A company typically starts an analysis by separating ratios into groups, such as profitability, liquidity, financial leverage, and asset turnover. The ratios test different parts of the business based on related accounting data. Information provided from each group includes the ability to meet short-term debt obligations, use of assets to generate profits, use of debt in the business, and profit earned from a single product or multiple product lines. Accountants typically prepare the ratios as they are neutral parties in the analysis. From here, owners and executives take the data for comparative and review purposes.
Reports that detail a company’s comparative ratio analysis do not need to follow a specific format. Although the ratios carry the name financial ratios, they are often more of an internal accounting tool for specific stakeholders. Therefore, the report can have a format that best suits the needs of owners, executives, or managers. The only standard is the separation of ratios by type, as mentioned earlier. The order of importance or other ranking is purely decided by the needs or demands of the business.

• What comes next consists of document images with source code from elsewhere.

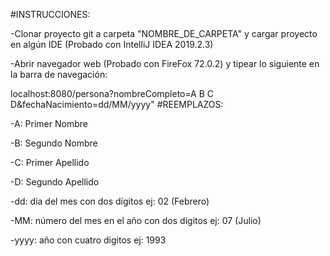 #INSTRUCCIONES:

-Clonar proyecto git a carpeta "NOMBRE_DE_CARPETA" y cargar proyecto en algún IDE (Probado con IntelliJ IDEA 2019.2.3)

-Abrir navegador web (Probado con FireFox 72.0.2) y tipear lo siguiente en la barra de navegación:

localhost:8080/persona?nombreCompleto=A B C D&fechaNacimiento=dd/MM/yyyy"
#REEMPLAZOS:

-A: Primer Nombre

-B: Segundo Nombre

-C: Primer Apellido

-D: Segundo Apellido

-dd: día del mes con dos dígitos ej: 02 (Febrero)

-MM: número del mes en el año con dos dígitos ej: 07 (Julio)

-yyyy: año con cuatro digitos ej: 1993


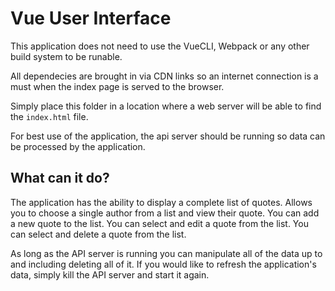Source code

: # Vue User Interface

This application does not need to use the VueCLI, Webpack or any other build system to be runable. 

All dependecies are brought in via CDN links so an internet connection is a must when the index page 
is served to the browser.  

Simply place this folder in a location where a web server will be able to find the `index.html` file.

For best use of the application, the api server should be running so data can be processed by the application.

## What can it do?

The application has the ability to display a complete list of quotes. Allows you to choose a single author from a list and view their quote. You can add a new quote to the list. You can select and edit 
a quote from the list. You can select and delete a quote from the list. 

As long as the API server is running you can manipulate all of the data up to and including deleting all of it. If you would like to refresh the application's data, simply kill the API server and start it again.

Trend analysis is the first major use of a comparative ratio analysis. Accountants prepare data for several months and place them in order by month and year if necessary. Report users can then look at the increase or decrease in the different ratios and assess performance. For example, decreasing current and quick ratios can indicate a tougher time meeting short-term debt obligations. Weaker profitability ratios can also provide information as to why the current or quick ratios are losing ground.
Benchmarking compares one company’s performance to another business, which allows owners and executives to determine how well the company operates under the same economic conditions. When a company is significantly behind its competitors, there is typically a major issue at hand. Comparative ratio analysis tends to strip away any accounting policies that change or alter a company’s earnings, allowing for a one-tone review on financial performance.